Only the count is needed. Count the lines below with the word "Layer" in them.

DATASET EXCERPTS —
▬▬▬▬▬▬▬▬▬▬

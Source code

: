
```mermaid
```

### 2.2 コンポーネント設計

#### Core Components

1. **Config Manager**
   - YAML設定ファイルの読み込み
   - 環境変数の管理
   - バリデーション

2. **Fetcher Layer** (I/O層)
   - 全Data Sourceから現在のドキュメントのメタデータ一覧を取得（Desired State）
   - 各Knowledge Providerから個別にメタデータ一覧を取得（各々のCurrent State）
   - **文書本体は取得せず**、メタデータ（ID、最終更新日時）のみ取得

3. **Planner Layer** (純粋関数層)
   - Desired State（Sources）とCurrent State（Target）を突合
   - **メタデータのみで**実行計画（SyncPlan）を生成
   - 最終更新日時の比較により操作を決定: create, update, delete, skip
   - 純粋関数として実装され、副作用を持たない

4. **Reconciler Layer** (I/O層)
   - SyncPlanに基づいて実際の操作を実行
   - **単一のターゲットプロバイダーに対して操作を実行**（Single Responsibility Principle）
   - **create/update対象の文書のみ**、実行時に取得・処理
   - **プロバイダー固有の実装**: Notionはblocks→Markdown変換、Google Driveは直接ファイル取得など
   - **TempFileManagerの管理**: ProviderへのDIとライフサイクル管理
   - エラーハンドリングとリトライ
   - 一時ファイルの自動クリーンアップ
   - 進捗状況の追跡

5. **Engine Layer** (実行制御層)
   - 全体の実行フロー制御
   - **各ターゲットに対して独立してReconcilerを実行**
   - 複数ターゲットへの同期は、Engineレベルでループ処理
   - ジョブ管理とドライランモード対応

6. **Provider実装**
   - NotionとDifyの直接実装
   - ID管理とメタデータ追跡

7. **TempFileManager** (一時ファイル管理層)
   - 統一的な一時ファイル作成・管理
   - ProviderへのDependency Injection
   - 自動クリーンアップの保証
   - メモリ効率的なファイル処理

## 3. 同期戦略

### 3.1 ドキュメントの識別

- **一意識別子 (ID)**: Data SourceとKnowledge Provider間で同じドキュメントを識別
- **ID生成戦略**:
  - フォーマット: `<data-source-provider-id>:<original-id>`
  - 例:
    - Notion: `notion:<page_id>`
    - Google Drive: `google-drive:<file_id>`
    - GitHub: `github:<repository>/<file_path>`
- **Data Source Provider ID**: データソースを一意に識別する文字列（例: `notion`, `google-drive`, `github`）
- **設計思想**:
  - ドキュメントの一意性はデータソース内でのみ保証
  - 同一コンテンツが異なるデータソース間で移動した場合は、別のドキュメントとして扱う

▬▬▬▬▬▬▬▬▬▬

TASK ANSWER — 4